Start of Block

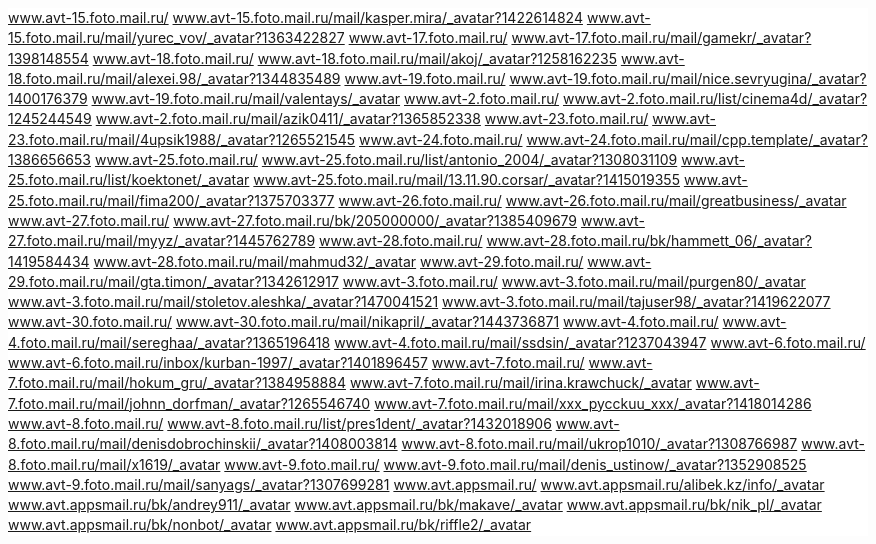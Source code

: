 www.avt-15.foto.mail.ru/
www.avt-15.foto.mail.ru/mail/kasper.mira/_avatar?1422614824
www.avt-15.foto.mail.ru/mail/yurec_vov/_avatar?1363422827
www.avt-17.foto.mail.ru/
www.avt-17.foto.mail.ru/mail/gamekr/_avatar?1398148554
www.avt-18.foto.mail.ru/
www.avt-18.foto.mail.ru/mail/akoj/_avatar?1258162235
www.avt-18.foto.mail.ru/mail/alexei.98/_avatar?1344835489
www.avt-19.foto.mail.ru/
www.avt-19.foto.mail.ru/mail/nice.sevryugina/_avatar?1400176379
www.avt-19.foto.mail.ru/mail/valentays/_avatar
www.avt-2.foto.mail.ru/
www.avt-2.foto.mail.ru/list/cinema4d/_avatar?1245244549
www.avt-2.foto.mail.ru/mail/azik0411/_avatar?1365852338
www.avt-23.foto.mail.ru/
www.avt-23.foto.mail.ru/mail/4upsik1988/_avatar?1265521545
www.avt-24.foto.mail.ru/
www.avt-24.foto.mail.ru/mail/cpp.template/_avatar?1386656653
www.avt-25.foto.mail.ru/
www.avt-25.foto.mail.ru/list/antonio_2004/_avatar?1308031109
www.avt-25.foto.mail.ru/list/koektonet/_avatar
www.avt-25.foto.mail.ru/mail/13.11.90.corsar/_avatar?1415019355
www.avt-25.foto.mail.ru/mail/fima200/_avatar?1375703377
www.avt-26.foto.mail.ru/
www.avt-26.foto.mail.ru/mail/greatbusiness/_avatar
www.avt-27.foto.mail.ru/
www.avt-27.foto.mail.ru/bk/205000000/_avatar?1385409679
www.avt-27.foto.mail.ru/mail/myyz/_avatar?1445762789
www.avt-28.foto.mail.ru/
www.avt-28.foto.mail.ru/bk/hammett_06/_avatar?1419584434
www.avt-28.foto.mail.ru/mail/mahmud32/_avatar
www.avt-29.foto.mail.ru/
www.avt-29.foto.mail.ru/mail/gta.timon/_avatar?1342612917
www.avt-3.foto.mail.ru/
www.avt-3.foto.mail.ru/mail/purgen80/_avatar
www.avt-3.foto.mail.ru/mail/stoletov.aleshka/_avatar?1470041521
www.avt-3.foto.mail.ru/mail/tajuser98/_avatar?1419622077
www.avt-30.foto.mail.ru/
www.avt-30.foto.mail.ru/mail/nikapril/_avatar?1443736871
www.avt-4.foto.mail.ru/
www.avt-4.foto.mail.ru/mail/sereghaa/_avatar?1365196418
www.avt-4.foto.mail.ru/mail/ssdsin/_avatar?1237043947
www.avt-6.foto.mail.ru/
www.avt-6.foto.mail.ru/inbox/kurban-1997/_avatar?1401896457
www.avt-7.foto.mail.ru/
www.avt-7.foto.mail.ru/mail/hokum_gru/_avatar?1384958884
www.avt-7.foto.mail.ru/mail/irina.krawchuck/_avatar
www.avt-7.foto.mail.ru/mail/johnn_dorfman/_avatar?1265546740
www.avt-7.foto.mail.ru/mail/xxx_pycckuu_xxx/_avatar?1418014286
www.avt-8.foto.mail.ru/
www.avt-8.foto.mail.ru/list/pres1dent/_avatar?1432018906
www.avt-8.foto.mail.ru/mail/denisdobrochinskii/_avatar?1408003814
www.avt-8.foto.mail.ru/mail/ukrop1010/_avatar?1308766987
www.avt-8.foto.mail.ru/mail/x1619/_avatar
www.avt-9.foto.mail.ru/
www.avt-9.foto.mail.ru/mail/denis_ustinow/_avatar?1352908525
www.avt-9.foto.mail.ru/mail/sanyags/_avatar?1307699281
www.avt.appsmail.ru/
www.avt.appsmail.ru/alibek.kz/info/_avatar
www.avt.appsmail.ru/bk/andrey911/_avatar
www.avt.appsmail.ru/bk/makave/_avatar
www.avt.appsmail.ru/bk/nik_pl/_avatar
www.avt.appsmail.ru/bk/nonbot/_avatar
www.avt.appsmail.ru/bk/riffle2/_avatar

End of Block

_What to produce_
Output only the lines running from the line with "www.avt-3.foto.mail.ru/mail/stoletov.aleshka/_avatar?1470041521" through the final line of the data, inclusive.

_Answer to this exercise_
www.avt-3.foto.mail.ru/mail/stoletov.aleshka/_avatar?1470041521
www.avt-3.foto.mail.ru/mail/tajuser98/_avatar?1419622077
www.avt-30.foto.mail.ru/
www.avt-30.foto.mail.ru/mail/nikapril/_avatar?1443736871
www.avt-4.foto.mail.ru/
www.avt-4.foto.mail.ru/mail/sereghaa/_avatar?1365196418
www.avt-4.foto.mail.ru/mail/ssdsin/_avatar?1237043947
www.avt-6.foto.mail.ru/
www.avt-6.foto.mail.ru/inbox/kurban-1997/_avatar?1401896457
www.avt-7.foto.mail.ru/
www.avt-7.foto.mail.ru/mail/hokum_gru/_avatar?1384958884
www.avt-7.foto.mail.ru/mail/irina.krawchuck/_avatar
www.avt-7.foto.mail.ru/mail/johnn_dorfman/_avatar?1265546740
www.avt-7.foto.mail.ru/mail/xxx_pycckuu_xxx/_avatar?1418014286
www.avt-8.foto.mail.ru/
www.avt-8.foto.mail.ru/list/pres1dent/_avatar?1432018906
www.avt-8.foto.mail.ru/mail/denisdobrochinskii/_avatar?1408003814
www.avt-8.foto.mail.ru/mail/ukrop1010/_avatar?1308766987
www.avt-8.foto.mail.ru/mail/x1619/_avatar
www.avt-9.foto.mail.ru/
www.avt-9.foto.mail.ru/mail/denis_ustinow/_avatar?1352908525
www.avt-9.foto.mail.ru/mail/sanyags/_avatar?1307699281
www.avt.appsmail.ru/
www.avt.appsmail.ru/alibek.kz/info/_avatar
www.avt.appsmail.ru/bk/andrey911/_avatar
www.avt.appsmail.ru/bk/makave/_avatar
www.avt.appsmail.ru/bk/nik_pl/_avatar
www.avt.appsmail.ru/bk/nonbot/_avatar
www.avt.appsmail.ru/bk/riffle2/_avatar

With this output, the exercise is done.